** THE DATA follows **

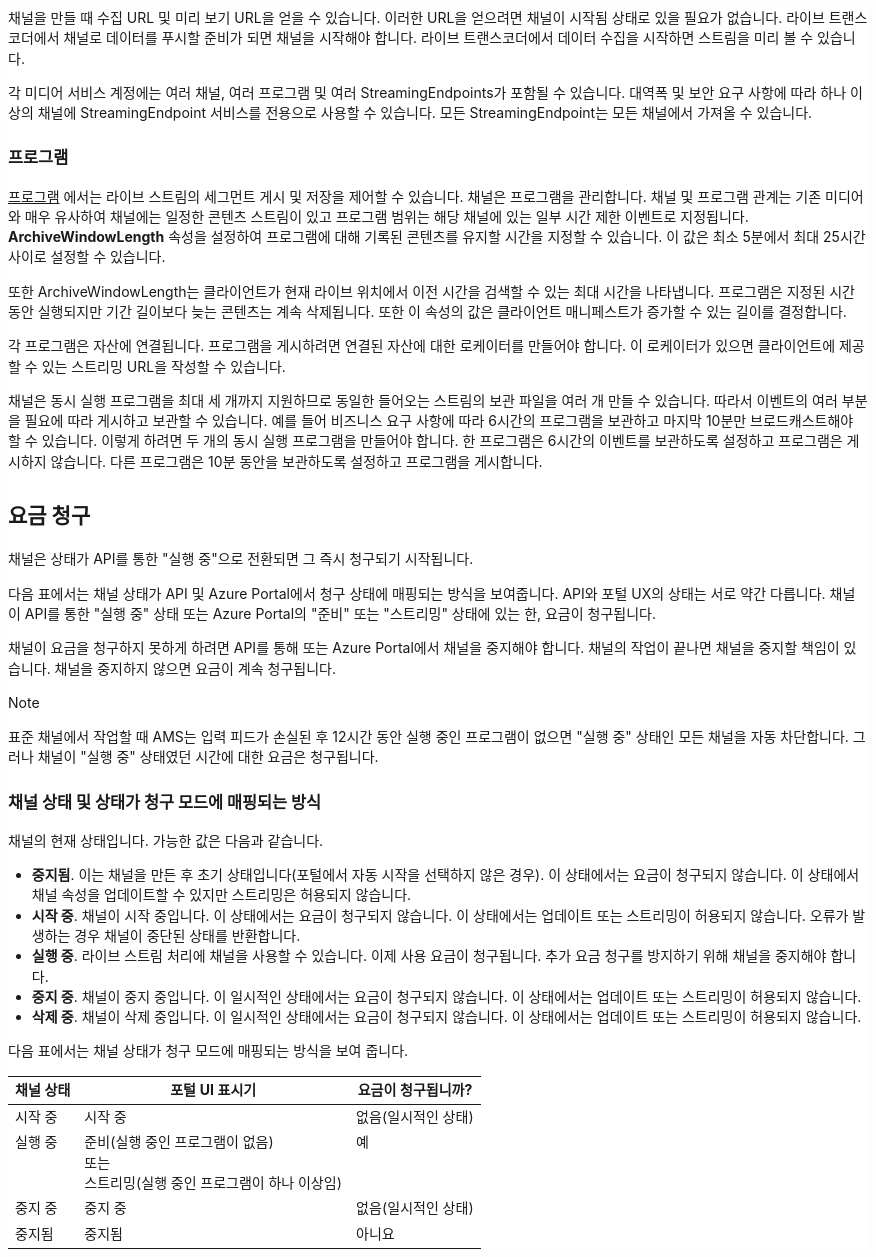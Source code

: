 채널을 만들 때 수집 URL 및 미리 보기 URL을 얻을 수 있습니다. 이러한 URL을 얻으려면 채널이 시작됨 상태로 있을 필요가 없습니다. 라이브 트랜스코더에서 채널로 데이터를 푸시할 준비가 되면 채널을 시작해야 합니다. 라이브 트랜스코더에서 데이터 수집을 시작하면 스트림을 미리 볼 수 있습니다.

각 미디어 서비스 계정에는 여러 채널, 여러 프로그램 및 여러 StreamingEndpoints가 포함될 수 있습니다. 대역폭 및 보안 요구 사항에 따라 하나 이상의 채널에 StreamingEndpoint 서비스를 전용으로 사용할 수 있습니다. 모든 StreamingEndpoint는 모든 채널에서 가져올 수 있습니다.

### <a name="program"></a>프로그램
[프로그램](https://docs.microsoft.com/rest/api/media/operations/program) 에서는 라이브 스트림의 세그먼트 게시 및 저장을 제어할 수 있습니다. 채널은 프로그램을 관리합니다. 채널 및 프로그램 관계는 기존 미디어와 매우 유사하여 채널에는 일정한 콘텐츠 스트림이 있고 프로그램 범위는 해당 채널에 있는 일부 시간 제한 이벤트로 지정됩니다.
**ArchiveWindowLength** 속성을 설정하여 프로그램에 대해 기록된 콘텐츠를 유지할 시간을 지정할 수 있습니다. 이 값은 최소 5분에서 최대 25시간 사이로 설정할 수 있습니다.

또한 ArchiveWindowLength는 클라이언트가 현재 라이브 위치에서 이전 시간을 검색할 수 있는 최대 시간을 나타냅니다. 프로그램은 지정된 시간 동안 실행되지만 기간 길이보다 늦는 콘텐츠는 계속 삭제됩니다. 또한 이 속성의 값은 클라이언트 매니페스트가 증가할 수 있는 길이를 결정합니다.

각 프로그램은 자산에 연결됩니다. 프로그램을 게시하려면 연결된 자산에 대한 로케이터를 만들어야 합니다. 이 로케이터가 있으면 클라이언트에 제공할 수 있는 스트리밍 URL을 작성할 수 있습니다.

채널은 동시 실행 프로그램을 최대 세 개까지 지원하므로 동일한 들어오는 스트림의 보관 파일을 여러 개 만들 수 있습니다. 따라서 이벤트의 여러 부분을 필요에 따라 게시하고 보관할 수 있습니다. 예를 들어 비즈니스 요구 사항에 따라 6시간의 프로그램을 보관하고 마지막 10분만 브로드캐스트해야 할 수 있습니다. 이렇게 하려면 두 개의 동시 실행 프로그램을 만들어야 합니다. 한 프로그램은 6시간의 이벤트를 보관하도록 설정하고 프로그램은 게시하지 않습니다. 다른 프로그램은 10분 동안을 보관하도록 설정하고 프로그램을 게시합니다.

## <a name="billing-implications"></a>요금 청구
채널은 상태가 API를 통한 "실행 중"으로 전환되면 그 즉시 청구되기 시작됩니다.  

다음 표에서는 채널 상태가 API 및 Azure Portal에서 청구 상태에 매핑되는 방식을 보여줍니다. API와 포털 UX의 상태는 서로 약간 다릅니다. 채널이 API를 통한 "실행 중" 상태 또는 Azure Portal의 "준비" 또는 "스트리밍" 상태에 있는 한, 요금이 청구됩니다.

채널이 요금을 청구하지 못하게 하려면 API를 통해 또는 Azure Portal에서 채널을 중지해야 합니다.
채널의 작업이 끝나면 채널을 중지할 책임이 있습니다. 채널을 중지하지 않으면 요금이 계속 청구됩니다.

> [!NOTE]
> 표준 채널에서 작업할 때 AMS는 입력 피드가 손실된 후 12시간 동안 실행 중인 프로그램이 없으면 "실행 중" 상태인 모든 채널을 자동 차단합니다. 그러나 채널이 "실행 중" 상태였던 시간에 대한 요금은 청구됩니다.
>
>

### <a id="states"></a>채널 상태 및 상태가 청구 모드에 매핑되는 방식
채널의 현재 상태입니다. 가능한 값은 다음과 같습니다.

* **중지됨**. 이는 채널을 만든 후 초기 상태입니다(포털에서 자동 시작을 선택하지 않은 경우). 이 상태에서는 요금이 청구되지 않습니다. 이 상태에서 채널 속성을 업데이트할 수 있지만 스트리밍은 허용되지 않습니다.
* **시작 중**. 채널이 시작 중입니다. 이 상태에서는 요금이 청구되지 않습니다. 이 상태에서는 업데이트 또는 스트리밍이 허용되지 않습니다. 오류가 발생하는 경우 채널이 중단된 상태를 반환합니다.
* **실행 중**. 라이브 스트림 처리에 채널을 사용할 수 있습니다. 이제 사용 요금이 청구됩니다. 추가 요금 청구를 방지하기 위해 채널을 중지해야 합니다.
* **중지 중**. 채널이 중지 중입니다. 이 일시적인 상태에서는 요금이 청구되지 않습니다. 이 상태에서는 업데이트 또는 스트리밍이 허용되지 않습니다.
* **삭제 중**. 채널이 삭제 중입니다. 이 일시적인 상태에서는 요금이 청구되지 않습니다. 이 상태에서는 업데이트 또는 스트리밍이 허용되지 않습니다.

다음 표에서는 채널 상태가 청구 모드에 매핑되는 방식을 보여 줍니다.

| 채널 상태 | 포털 UI 표시기 | 요금이 청구됩니까? |
| --- | --- | --- |
| 시작 중 |시작 중 |없음(일시적인 상태) |
| 실행 중 |준비(실행 중인 프로그램이 없음)<br/>또는<br/>스트리밍(실행 중인 프로그램이 하나 이상임) |예 |
| 중지 중 |중지 중 |없음(일시적인 상태) |
| 중지됨 |중지됨 |아니요 |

** End of THE DATA **

» YOUR TASK
Look above for the line with "채널은 동시 실행 프로그램을" and the line with "중 |시작 중 |없음(일시적인 상태) |". Write out those two lines and all the lines between them, exactly, and no others.

» TASK RESULT
채널은 동시 실행 프로그램을 최대 세 개까지 지원하므로 동일한 들어오는 스트림의 보관 파일을 여러 개 만들 수 있습니다. 따라서 이벤트의 여러 부분을 필요에 따라 게시하고 보관할 수 있습니다. 예를 들어 비즈니스 요구 사항에 따라 6시간의 프로그램을 보관하고 마지막 10분만 브로드캐스트해야 할 수 있습니다. 이렇게 하려면 두 개의 동시 실행 프로그램을 만들어야 합니다. 한 프로그램은 6시간의 이벤트를 보관하도록 설정하고 프로그램은 게시하지 않습니다. 다른 프로그램은 10분 동안을 보관하도록 설정하고 프로그램을 게시합니다.

## <a name="billing-implications"></a>요금 청구
채널은 상태가 API를 통한 "실행 중"으로 전환되면 그 즉시 청구되기 시작됩니다.  

다음 표에서는 채널 상태가 API 및 Azure Portal에서 청구 상태에 매핑되는 방식을 보여줍니다. API와 포털 UX의 상태는 서로 약간 다릅니다. 채널이 API를 통한 "실행 중" 상태 또는 Azure Portal의 "준비" 또는 "스트리밍" 상태에 있는 한, 요금이 청구됩니다.

채널이 요금을 청구하지 못하게 하려면 API를 통해 또는 Azure Portal에서 채널을 중지해야 합니다.
채널의 작업이 끝나면 채널을 중지할 책임이 있습니다. 채널을 중지하지 않으면 요금이 계속 청구됩니다.

> [!NOTE]
> 표준 채널에서 작업할 때 AMS는 입력 피드가 손실된 후 12시간 동안 실행 중인 프로그램이 없으면 "실행 중" 상태인 모든 채널을 자동 차단합니다. 그러나 채널이 "실행 중" 상태였던 시간에 대한 요금은 청구됩니다.
>
>

### <a id="states"></a>채널 상태 및 상태가 청구 모드에 매핑되는 방식
채널의 현재 상태입니다. 가능한 값은 다음과 같습니다.

* **중지됨**. 이는 채널을 만든 후 초기 상태입니다(포털에서 자동 시작을 선택하지 않은 경우). 이 상태에서는 요금이 청구되지 않습니다. 이 상태에서 채널 속성을 업데이트할 수 있지만 스트리밍은 허용되지 않습니다.
* **시작 중**. 채널이 시작 중입니다. 이 상태에서는 요금이 청구되지 않습니다. 이 상태에서는 업데이트 또는 스트리밍이 허용되지 않습니다. 오류가 발생하는 경우 채널이 중단된 상태를 반환합니다.
* **실행 중**. 라이브 스트림 처리에 채널을 사용할 수 있습니다. 이제 사용 요금이 청구됩니다. 추가 요금 청구를 방지하기 위해 채널을 중지해야 합니다.
* **중지 중**. 채널이 중지 중입니다. 이 일시적인 상태에서는 요금이 청구되지 않습니다. 이 상태에서는 업데이트 또는 스트리밍이 허용되지 않습니다.
* **삭제 중**. 채널이 삭제 중입니다. 이 일시적인 상태에서는 요금이 청구되지 않습니다. 이 상태에서는 업데이트 또는 스트리밍이 허용되지 않습니다.

다음 표에서는 채널 상태가 청구 모드에 매핑되는 방식을 보여 줍니다.

| 채널 상태 | 포털 UI 표시기 | 요금이 청구됩니까? |
| --- | --- | --- |
| 시작 중 |시작 중 |없음(일시적인 상태) |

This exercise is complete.